L’impact sur la santé mentale de la vie dans un monde sous l’emprise de la croissance, obsédé par la productivité et la compétitivité, est de plus en plus reconnu comme contribuant à l’épuisement professionnel chez les travailleurs et travailleuses cols blancs, affirme le Rapporteur spécial sur l’extrême pauvreté et les droits de l’homme, Olivier De Schutter.
L’expert estime que la recherche de l’augmentation du PIB à tout prix crée « une vague de troubles de santé mentale » parmi les personnes en situation de pauvreté.
Dans un rapport au Conseil des Droits de l’Homme des Nations Unies, M. De Schutter démontre comment l’approche dominante de la lutte contre la pauvreté amène la destruction de l’environnement et conduit à la montée des inégalités. Il exhorte les gouvernements et les organisations internationales à changer de cap, en abandonnant l’utilisation du produit intérieur brut (PIB) comme indicateur de progrès et en donnant la priorité aux droits humains et au bien-être dans leurs décisions économiques.
« Notre entêtement court-termiste à viser l’augmentation du PIB relève d’une idéologique ‘croissanciste’ qui ne fait qu’enrichir davantage les nantis tout en dévastant les écosystèmes ainsi que les ressources de la planète », a déclaré M. De Schutter.
« Le PIB et notre addiction au consumérisme sont devenus de dangereuses distractions vis-à-vis de ce qui importe vraiment : la capacité des personnes à mener une vie digne sur une planète viable. Cela signifie qu’il faut garantir à toutes et à tous un ensemble de droits fondamentaux, y compris l’accès aux services sociaux et le droit à un environnement propre, sain et durable ».
Le rapport de M. De Schutter démontre comment la croissance économique dans les pays du Sud global n’a pas permis d’extraire des millions de personnes de la pauvreté. Dans un monde meurtri par le colonialisme, la création de richesses dans les pays à faibles revenus repose largement sur l’exploitation d’une main-d’œuvre bon marché et l’extraction de ressources naturelles, souvent dans le but de produire des biens pour le Nord et rembourser une dette extérieure écrasante.
« Même dans les pays à faibles revenus où la croissance est encore nécessaire et doit être soutenue, une augmentation du PIB ne conduit pas nécessairement au développement, entendu comme une amélioration du bien-être social et écologique », a déclaré le Rapporteur spécial.

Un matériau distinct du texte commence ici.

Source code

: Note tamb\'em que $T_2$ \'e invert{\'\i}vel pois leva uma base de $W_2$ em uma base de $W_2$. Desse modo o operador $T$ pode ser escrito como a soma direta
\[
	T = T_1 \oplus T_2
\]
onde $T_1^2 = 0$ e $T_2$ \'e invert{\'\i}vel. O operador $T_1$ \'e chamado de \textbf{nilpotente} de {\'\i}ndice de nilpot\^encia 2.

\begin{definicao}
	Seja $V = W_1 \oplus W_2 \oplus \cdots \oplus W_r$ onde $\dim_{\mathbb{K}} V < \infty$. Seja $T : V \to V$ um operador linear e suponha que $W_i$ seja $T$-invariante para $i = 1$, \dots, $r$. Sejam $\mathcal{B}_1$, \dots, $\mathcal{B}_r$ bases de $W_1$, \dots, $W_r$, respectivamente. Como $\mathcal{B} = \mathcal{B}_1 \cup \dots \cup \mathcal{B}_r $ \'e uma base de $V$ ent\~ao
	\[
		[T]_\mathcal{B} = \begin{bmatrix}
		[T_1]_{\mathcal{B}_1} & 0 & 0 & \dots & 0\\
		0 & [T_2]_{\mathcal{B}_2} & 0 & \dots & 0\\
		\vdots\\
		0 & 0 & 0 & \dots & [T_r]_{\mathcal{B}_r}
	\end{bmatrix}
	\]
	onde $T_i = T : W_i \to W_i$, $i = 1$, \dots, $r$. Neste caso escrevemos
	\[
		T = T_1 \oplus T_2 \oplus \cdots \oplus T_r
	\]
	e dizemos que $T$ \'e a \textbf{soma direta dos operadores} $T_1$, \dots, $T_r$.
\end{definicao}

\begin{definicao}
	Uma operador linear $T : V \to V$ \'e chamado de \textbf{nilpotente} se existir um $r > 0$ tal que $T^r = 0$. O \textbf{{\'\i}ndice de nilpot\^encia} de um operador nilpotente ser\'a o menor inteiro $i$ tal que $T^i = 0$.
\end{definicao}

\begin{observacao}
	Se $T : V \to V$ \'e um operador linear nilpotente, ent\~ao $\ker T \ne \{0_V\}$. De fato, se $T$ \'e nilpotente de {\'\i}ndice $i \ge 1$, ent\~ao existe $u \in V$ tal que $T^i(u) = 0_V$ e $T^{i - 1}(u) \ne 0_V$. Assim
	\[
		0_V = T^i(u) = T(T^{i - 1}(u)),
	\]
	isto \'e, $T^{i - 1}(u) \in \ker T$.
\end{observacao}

Le rapport appelle à repenser d’urgence la lutte contre la pauvreté, en préconisant une reconversion rapide à une économie fondée sur les droits humains, qui oriente les ressources vers les services publics et la protection sociale. Il appelle à la restructuration et à l’annulation de la dette, au financement de services publics universels par le biais d’une taxation progressive des successions, du patrimoine et du carbone, ainsi qu’au renforcement de la coopération internationale en matière de lutte contre l’évasion fiscale.
« Notre foi aveugle en la croissance économique est un carcan pour notre imagination, et la lutte contre la pauvreté en a beaucoup souffert », a déclaré M. De Schutter.
« Pourtant, des mesures concrètes peuvent être prises dès maintenant pour nous remettre sur la bonne voie : abandonner le PIB comme indicateur de progrès, instaurer une garantie d’emploi, mieux valoriser le travail domestique et les soins non rémunérés, augmenter les salaires minima, limiter les richesses générées par les industries destructrices, voici les politiques qui peuvent réellement bénéficier à la planète et aux populations.